WHAT YOU SHOULD DO
Show each line of the records below where the word "Hello" occurs.

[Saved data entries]
________________________

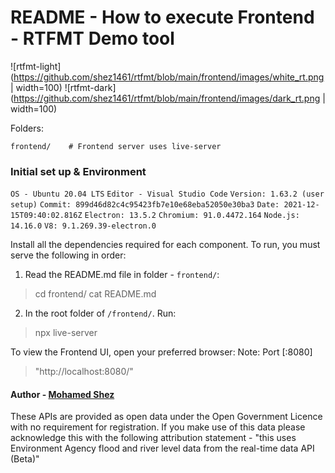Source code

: 
# README - How to execute Frontend - RTFMT Demo tool
![rtfmt-light](https://github.com/shez1461/rtfmt/blob/main/frontend/images/white_rt.png | width=100)
![rtfmt-dark](https://github.com/shez1461/rtfmt/blob/main/frontend/images/dark_rt.png | width=100)

Folders:
```
frontend/    # Frontend server uses live-server
```


### Initial set up & Environment
`OS - Ubuntu 20.04 LTS`
`Editor - Visual Studio Code`
`Version: 1.63.2 (user setup)`
`Commit: 899d46d82c4c95423fb7e10e68eba52050e30ba3`
`Date: 2021-12-15T09:40:02.816Z`
`Electron: 13.5.2`
`Chromium: 91.0.4472.164`
`Node.js: 14.16.0`
`V8: 9.1.269.39-electron.0`

Install all the dependencies required for each component.
To run, you must serve the following in order:

1. Read the README.md file in folder - `frontend/`:
> cd frontend/
> cat README.md

2. In the root folder of `/frontend/`.
Run:
> npx live-server

To view the Frontend UI, open your preferred browser:
Note: Port [:8080]
> "http://localhost:8080/"


#### Author - [Mohamed Shez](https://github.com/shez1461)
These APIs are provided as open data under the Open Government Licence with no requirement for registration. If you make use of this data please acknowledge this with the following attribution statement - "this uses Environment Agency flood and river level data from the real-time data API (Beta)"

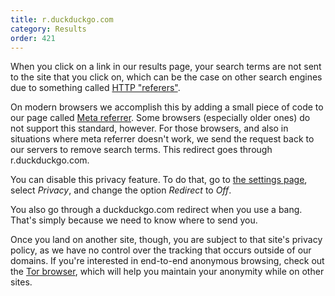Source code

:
 ```yaml
---
title: r.duckduckgo.com
category: Results
order: 421
---
```

<p>When you click on a link in our results page, your search terms are not sent to the site that you click on, which can be the case on other search engines due to something called <a href="https://wikipedia.org/wiki/Http_referer">HTTP "referers"</a>.

</p><p>On modern browsers we accomplish this by adding a small piece of code to our page called <a href="https://w3c.github.io/webappsec-referrer-policy/">Meta referrer</a>. Some browsers (especially older ones) do not support this standard, however. For those browsers, and also in situations where meta referrer doesn't work, we send the request back to our servers to remove search terms. This redirect goes through r.duckduckgo.com.</p>

<p>You can disable this privacy feature. To do that, go to <a href="https://duckduckgo.com/settings#privacy">the settings page</a>, select <em>Privacy</em>, and change the option <em>Redirect</em> to <em>Off</em>.</p>

<p>You also go through a duckduckgo.com redirect when you use a bang. That's simply because we need to know where to send you.</p>

<p>Once you land on another site, though, you are subject to that site's privacy policy, as we have no control over the tracking that occurs outside of our domains. If you're interested in end-to-end anonymous browsing, check out the <a href="https://www.torproject.org/">Tor browser</a>, which will help you maintain your anonymity while on other sites.</p>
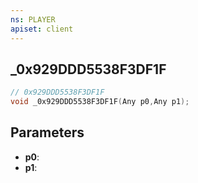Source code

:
```yaml
---
ns: PLAYER
apiset: client
---
```

## _0x929DDD5538F3DF1F

```c
// 0x929DDD5538F3DF1F
void _0x929DDD5538F3DF1F(Any p0,Any p1);
```


## Parameters
* **p0**:
* **p1**:



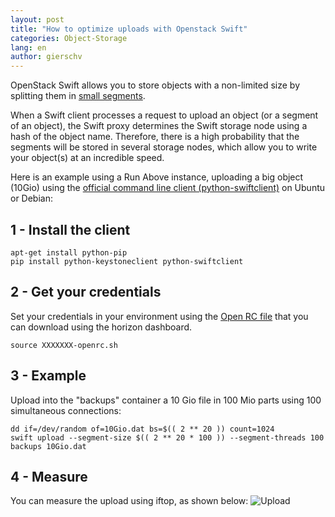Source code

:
 ```yaml
---
layout: post
title: "How to optimize uploads with Openstack Swift"
categories: Object-Storage
lang: en
author: gierschv
---
```


OpenStack Swift allows you to store objects with a non-limited size by splitting them in [small segments](http://docs.openstack.org/developer/swift/overview_large_objects.html).

When a Swift client processes a request to upload an object (or a segment of an object), the Swift proxy determines the Swift storage node using a hash of the object name. Therefore, there is  a high probability that the segments will be stored in several storage nodes, which allow you to write your object(s) at an incredible speed.

Here is an example using a Run Above instance, uploading a big object (10Gio) using the [official command line client
(python-swiftclient)](https://github.com/openstack/python-swiftclient) on
Ubuntu or Debian:

1 - Install the client
----------------------

    apt-get install python-pip
    pip install python-keystoneclient python-swiftclient

2 - Get your credentials
------------------------

Set your credentials in your environment using the [Open RC
file](https://manager.runabove.com/horizon/project/access_and_security/api_access/openrc/)
that you can download using the horizon dashboard.

    source XXXXXXX-openrc.sh

3 - Example
-----------

Upload into the "backups" container a 10 Gio file in 100 Mio parts using 100
simultaneous connections:

    dd if=/dev/random of=10Gio.dat bs=$(( 2 ** 20 )) count=1024
    swift upload --segment-size $(( 2 ** 20 * 100 )) --segment-threads 100
    backups 10Gio.dat

4 - Measure
-----------

You can measure the upload using iftop, as shown below:
![Upload](https://pbs.twimg.com/media/BmO1wd6CAAAXSr4.png:large)
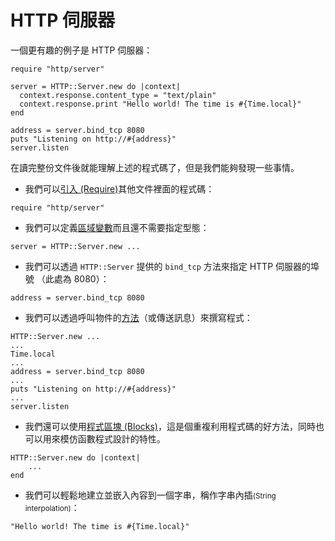 # HTTP 伺服器

一個更有趣的例子是 HTTP 伺服器：

```crystal
require "http/server"

server = HTTP::Server.new do |context|
  context.response.content_type = "text/plain"
  context.response.print "Hello world! The time is #{Time.local}"
end

address = server.bind_tcp 8080
puts "Listening on http://#{address}"
server.listen
```

在讀完整份文件後就能理解上述的程式碼了，但是我們能夠發現一些事情。

* 我們可以[引入 (Require)](../syntax_and_semantics/requiring_files.md)其他文件裡面的程式碼：

```crystal
require "http/server"
```

* 我們可以定義[區域變數](../syntax_and_semantics/local_variables.md)而且還不需要指定型態：

```crystal
server = HTTP::Server.new ...
```

* 我們可以透過 `HTTP::Server` 提供的 `bind_tcp` 方法來指定 HTTP 伺服器的埠號 （此處為 8080）：

```crystal
address = server.bind_tcp 8080
```

* 我們可以透過呼叫物件的[方法](../syntax_and_semantics/classes_and_methods.md)（或傳送訊息）來撰寫程式：

```crystal
HTTP::Server.new ...
...
Time.local
...
address = server.bind_tcp 8080
...
puts "Listening on http://#{address}"
...
server.listen
```

* 我們還可以使用[程式區塊 (Blocks)](../syntax_and_semantics/blocks_and_procs.md)，這是個重複利用程式碼的好方法，同時也可以用來模仿函數程式設計的特性。

```crystal
HTTP::Server.new do |context|
    ...
end
```

* 我們可以輕鬆地建立並嵌入內容到一個字串，稱作字串內插<small>(String interpolation)</small>：

```crystal
"Hello world! The time is #{Time.local}"
```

________________________

RESPONSE TO THIS TASK
  context.response.print "Hello world! The time is #{Time.local}"
"Hello world! The time is #{Time.local}"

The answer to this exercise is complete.